▸ **EXERCISE INPUTS**:
......

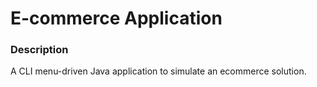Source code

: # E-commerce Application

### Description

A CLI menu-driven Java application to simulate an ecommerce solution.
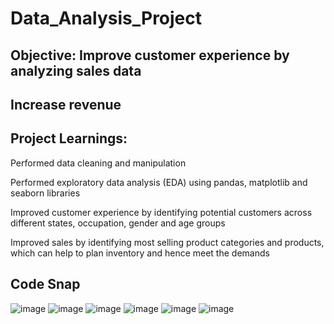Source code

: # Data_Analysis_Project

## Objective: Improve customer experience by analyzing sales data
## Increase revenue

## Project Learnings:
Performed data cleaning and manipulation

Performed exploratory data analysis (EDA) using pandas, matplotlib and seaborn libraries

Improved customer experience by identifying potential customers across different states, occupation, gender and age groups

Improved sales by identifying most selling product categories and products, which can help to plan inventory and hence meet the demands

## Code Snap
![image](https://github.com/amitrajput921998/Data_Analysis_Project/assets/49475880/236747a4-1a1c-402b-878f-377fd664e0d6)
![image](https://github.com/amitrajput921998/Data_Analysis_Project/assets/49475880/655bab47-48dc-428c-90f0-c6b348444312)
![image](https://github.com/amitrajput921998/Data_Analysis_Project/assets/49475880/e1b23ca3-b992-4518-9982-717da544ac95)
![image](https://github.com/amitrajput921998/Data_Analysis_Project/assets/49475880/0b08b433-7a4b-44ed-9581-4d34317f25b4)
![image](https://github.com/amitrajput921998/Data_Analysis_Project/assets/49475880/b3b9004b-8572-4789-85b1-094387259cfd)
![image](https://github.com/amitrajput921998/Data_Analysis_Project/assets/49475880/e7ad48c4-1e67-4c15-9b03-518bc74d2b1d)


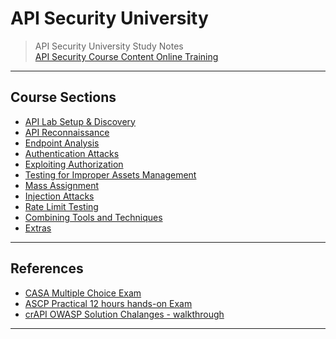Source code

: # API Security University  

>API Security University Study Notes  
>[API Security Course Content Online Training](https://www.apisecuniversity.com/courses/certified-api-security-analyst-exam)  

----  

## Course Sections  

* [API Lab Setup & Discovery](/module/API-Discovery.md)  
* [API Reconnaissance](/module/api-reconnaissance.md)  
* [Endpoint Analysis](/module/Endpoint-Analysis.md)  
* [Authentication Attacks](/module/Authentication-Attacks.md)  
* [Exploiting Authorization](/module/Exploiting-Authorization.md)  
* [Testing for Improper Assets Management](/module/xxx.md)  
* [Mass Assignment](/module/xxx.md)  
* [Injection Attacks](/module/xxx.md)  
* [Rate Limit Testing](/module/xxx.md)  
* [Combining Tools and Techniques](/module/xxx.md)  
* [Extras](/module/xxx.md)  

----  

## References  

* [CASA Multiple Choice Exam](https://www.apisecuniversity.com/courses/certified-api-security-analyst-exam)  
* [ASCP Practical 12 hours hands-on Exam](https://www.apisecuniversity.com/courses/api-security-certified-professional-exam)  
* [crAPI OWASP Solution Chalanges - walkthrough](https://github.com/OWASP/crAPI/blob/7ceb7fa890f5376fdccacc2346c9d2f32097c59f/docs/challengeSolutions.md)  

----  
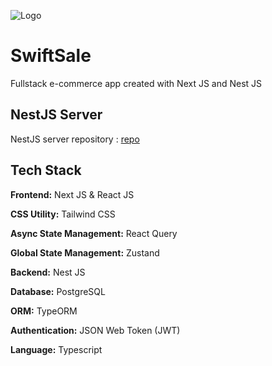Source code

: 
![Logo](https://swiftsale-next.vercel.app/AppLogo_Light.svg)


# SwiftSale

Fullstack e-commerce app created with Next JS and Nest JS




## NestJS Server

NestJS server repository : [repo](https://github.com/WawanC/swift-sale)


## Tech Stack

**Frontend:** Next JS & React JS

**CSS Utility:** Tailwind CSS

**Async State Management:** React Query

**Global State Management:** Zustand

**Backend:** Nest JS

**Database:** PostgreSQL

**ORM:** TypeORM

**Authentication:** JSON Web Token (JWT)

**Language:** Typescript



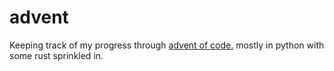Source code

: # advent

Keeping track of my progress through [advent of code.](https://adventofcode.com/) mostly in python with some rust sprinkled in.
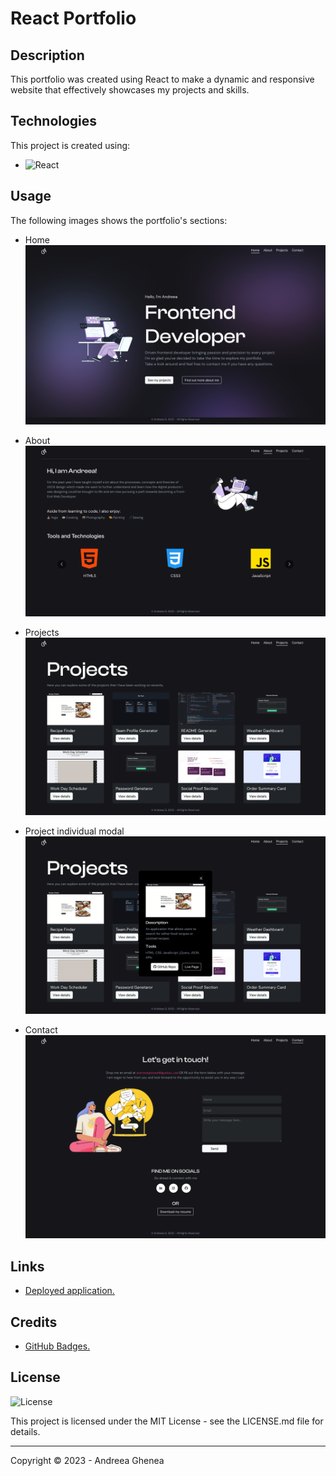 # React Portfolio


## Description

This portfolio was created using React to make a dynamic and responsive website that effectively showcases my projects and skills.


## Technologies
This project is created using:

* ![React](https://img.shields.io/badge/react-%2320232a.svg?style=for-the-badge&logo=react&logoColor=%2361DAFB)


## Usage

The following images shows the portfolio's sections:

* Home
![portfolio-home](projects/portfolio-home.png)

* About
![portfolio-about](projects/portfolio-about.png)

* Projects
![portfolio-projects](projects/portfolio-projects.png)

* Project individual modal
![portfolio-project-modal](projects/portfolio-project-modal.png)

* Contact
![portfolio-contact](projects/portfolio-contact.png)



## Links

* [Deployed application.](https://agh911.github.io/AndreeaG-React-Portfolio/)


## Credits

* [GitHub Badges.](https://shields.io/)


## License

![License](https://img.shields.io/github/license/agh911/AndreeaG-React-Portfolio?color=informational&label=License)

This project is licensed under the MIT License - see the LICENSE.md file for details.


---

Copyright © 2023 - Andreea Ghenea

......

▸ **WHAT IS BEING ASKED**: All of the material must be repeated exactly in the answer, apart from the pictures.

▸ **TASK RESULT**:
Source code

: # E-commerce Application

### Description

A CLI menu-driven Java application to simulate an ecommerce solution.
Source code

: # Data_Analysis_Project

## Objective: Improve customer experience by analyzing sales data
## Increase revenue

## Project Learnings:
Performed data cleaning and manipulation

Performed exploratory data analysis (EDA) using pandas, matplotlib and seaborn libraries

Improved customer experience by identifying potential customers across different states, occupation, gender and age groups

Improved sales by identifying most selling product categories and products, which can help to plan inventory and hence meet the demands

## Code Snap
![image](https://github.com/amitrajput921998/Data_Analysis_Project/assets/49475880/236747a4-1a1c-402b-878f-377fd664e0d6)
![image](https://github.com/amitrajput921998/Data_Analysis_Project/assets/49475880/655bab47-48dc-428c-90f0-c6b348444312)
![image](https://github.com/amitrajput921998/Data_Analysis_Project/assets/49475880/e1b23ca3-b992-4518-9982-717da544ac95)
![image](https://github.com/amitrajput921998/Data_Analysis_Project/assets/49475880/0b08b433-7a4b-44ed-9581-4d34317f25b4)
![image](https://github.com/amitrajput921998/Data_Analysis_Project/assets/49475880/b3b9004b-8572-4789-85b1-094387259cfd)
![image](https://github.com/amitrajput921998/Data_Analysis_Project/assets/49475880/e7ad48c4-1e67-4c15-9b03-518bc74d2b1d)


Source code

: # API Security University  

>API Security University Study Notes  
>[API Security Course Content Online Training](https://www.apisecuniversity.com/courses/certified-api-security-analyst-exam)  

----  

## Course Sections  

* [API Lab Setup & Discovery](/module/API-Discovery.md)  
* [API Reconnaissance](/module/api-reconnaissance.md)  
* [Endpoint Analysis](/module/Endpoint-Analysis.md)  
* [Authentication Attacks](/module/Authentication-Attacks.md)  
* [Exploiting Authorization](/module/Exploiting-Authorization.md)  
* [Testing for Improper Assets Management](/module/xxx.md)  
* [Mass Assignment](/module/xxx.md)  
* [Injection Attacks](/module/xxx.md)  
* [Rate Limit Testing](/module/xxx.md)  
* [Combining Tools and Techniques](/module/xxx.md)  
* [Extras](/module/xxx.md)  

----  

## References  

* [CASA Multiple Choice Exam](https://www.apisecuniversity.com/courses/certified-api-security-analyst-exam)  
* [ASCP Practical 12 hours hands-on Exam](https://www.apisecuniversity.com/courses/api-security-certified-professional-exam)  
* [crAPI OWASP Solution Chalanges - walkthrough](https://github.com/OWASP/crAPI/blob/7ceb7fa890f5376fdccacc2346c9d2f32097c59f/docs/challengeSolutions.md)  

----  
Source code

: 
![Logo](https://swiftsale-next.vercel.app/AppLogo_Light.svg)


# SwiftSale

Fullstack e-commerce app created with Next JS and Nest JS




## NestJS Server

NestJS server repository : [repo](https://github.com/WawanC/swift-sale)


## Tech Stack

**Frontend:** Next JS & React JS

**CSS Utility:** Tailwind CSS

**Async State Management:** React Query

**Global State Management:** Zustand

**Backend:** Nest JS

**Database:** PostgreSQL

**ORM:** TypeORM

**Authentication:** JSON Web Token (JWT)

**Language:** Typescript



Source code

: # advent

Keeping track of my progress through [advent of code.](https://adventofcode.com/) mostly in python with some rust sprinkled in.
 # React Portfolio


## Description

This portfolio was created using React to make a dynamic and responsive website that effectively showcases my projects and skills.


## Technologies
This project is created using:

* ![React](https://img.shields.io/badge/react-%2320232a.svg?style=for-the-badge&logo=react&logoColor=%2361DAFB)


## Usage

The following images shows the portfolio's sections:

* Home
![portfolio-home](projects/portfolio-home.png)

* About
![portfolio-about](projects/portfolio-about.png)

* Projects
![portfolio-projects](projects/portfolio-projects.png)

* Project individual modal
![portfolio-project-modal](projects/portfolio-project-modal.png)

* Contact
![portfolio-contact](projects/portfolio-contact.png)



## Links

* [Deployed application.](https://agh911.github.io/AndreeaG-React-Portfolio/)


## Credits

* [GitHub Badges.](https://shields.io/)


## License

![License](https://img.shields.io/github/license/agh911/AndreeaG-React-Portfolio?color=informational&label=License)

This project is licensed under the MIT License - see the LICENSE.md file for details.


---

Copyright © 2023 - Andreea Ghenea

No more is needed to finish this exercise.